The identified mutation determines in the protein the substitution of a single amino acid in the activation domain of the receptor. This variation is believed to be sufficient to alter the activity of the protein, thus inducing the heterotopic ossification process.
Stone man syndrome has an autosomal dominant pattern of inheritance. It is enough to have a single mutated copy of the gene for the disease to manifest itself. However, in most cases, people with FOP have not inherited the faulty copy of the gene from their parents, but rather the mutation has arisen spontaneously in the individual.

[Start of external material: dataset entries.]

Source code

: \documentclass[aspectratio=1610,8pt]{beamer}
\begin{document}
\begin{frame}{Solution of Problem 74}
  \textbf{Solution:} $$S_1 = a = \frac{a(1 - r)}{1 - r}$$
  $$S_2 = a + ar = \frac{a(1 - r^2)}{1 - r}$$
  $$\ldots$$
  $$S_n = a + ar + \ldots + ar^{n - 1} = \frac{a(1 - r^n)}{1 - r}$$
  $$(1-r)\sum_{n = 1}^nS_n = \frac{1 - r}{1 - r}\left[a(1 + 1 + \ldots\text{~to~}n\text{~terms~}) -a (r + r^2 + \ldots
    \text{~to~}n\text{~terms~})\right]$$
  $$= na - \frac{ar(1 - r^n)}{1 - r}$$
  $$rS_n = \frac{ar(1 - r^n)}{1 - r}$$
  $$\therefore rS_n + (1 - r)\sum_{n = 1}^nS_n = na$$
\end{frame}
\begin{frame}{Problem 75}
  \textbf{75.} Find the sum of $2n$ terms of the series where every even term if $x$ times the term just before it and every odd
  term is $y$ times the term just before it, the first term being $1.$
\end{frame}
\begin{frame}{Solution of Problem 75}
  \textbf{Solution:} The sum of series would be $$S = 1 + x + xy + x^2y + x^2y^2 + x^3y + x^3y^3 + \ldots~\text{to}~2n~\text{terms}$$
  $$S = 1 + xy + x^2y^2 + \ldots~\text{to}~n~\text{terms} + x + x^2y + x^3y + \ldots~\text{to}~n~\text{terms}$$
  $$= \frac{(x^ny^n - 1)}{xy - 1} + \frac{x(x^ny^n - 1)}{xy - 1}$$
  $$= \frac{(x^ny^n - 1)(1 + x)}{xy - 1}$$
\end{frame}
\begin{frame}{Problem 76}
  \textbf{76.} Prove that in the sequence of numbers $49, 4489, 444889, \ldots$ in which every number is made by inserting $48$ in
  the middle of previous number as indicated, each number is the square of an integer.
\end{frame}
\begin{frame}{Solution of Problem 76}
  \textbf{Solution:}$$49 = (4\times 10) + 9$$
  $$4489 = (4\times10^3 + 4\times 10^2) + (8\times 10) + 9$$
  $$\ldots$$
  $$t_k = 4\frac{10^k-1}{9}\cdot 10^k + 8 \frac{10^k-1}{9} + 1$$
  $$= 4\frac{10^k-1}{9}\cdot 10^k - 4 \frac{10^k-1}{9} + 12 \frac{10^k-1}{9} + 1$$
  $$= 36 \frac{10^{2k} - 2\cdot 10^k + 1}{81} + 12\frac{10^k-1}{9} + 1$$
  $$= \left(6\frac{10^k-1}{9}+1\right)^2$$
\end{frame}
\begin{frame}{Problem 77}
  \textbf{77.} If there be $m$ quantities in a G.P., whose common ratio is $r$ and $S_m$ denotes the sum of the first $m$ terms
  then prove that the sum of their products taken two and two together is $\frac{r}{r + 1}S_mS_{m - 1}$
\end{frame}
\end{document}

Perspectives for the treatment of FOP, stone man syndrome
To date, the stone man syndrome has no therapy yet. Preventive treatment is limited to reducing the risk of trauma and infectious processes that trigger ossification crises. However, the discovery of the mutation responsible for the disease has allowed the development of cellular and animal models of the disease , useful for improving the understanding of the pathophysiology and studying possible therapeutic approaches. Currently, several drugs have reached the clinical trial phase and promising new therapeutic approaches have emerged in recent years. All therapies developed to date precisely target pathways involved in bone tissue development.
However, there are still many unanswered questions facing the investigation. Therefore, a full understanding of the pathophysiological mechanisms is essential to identify specific and effective therapeutic targets. Furthermore, as with all rare diseases, conducting clinical trials is also difficult. The number of patients that can be enrolled is extremely small and randomized controlled trials are not possible.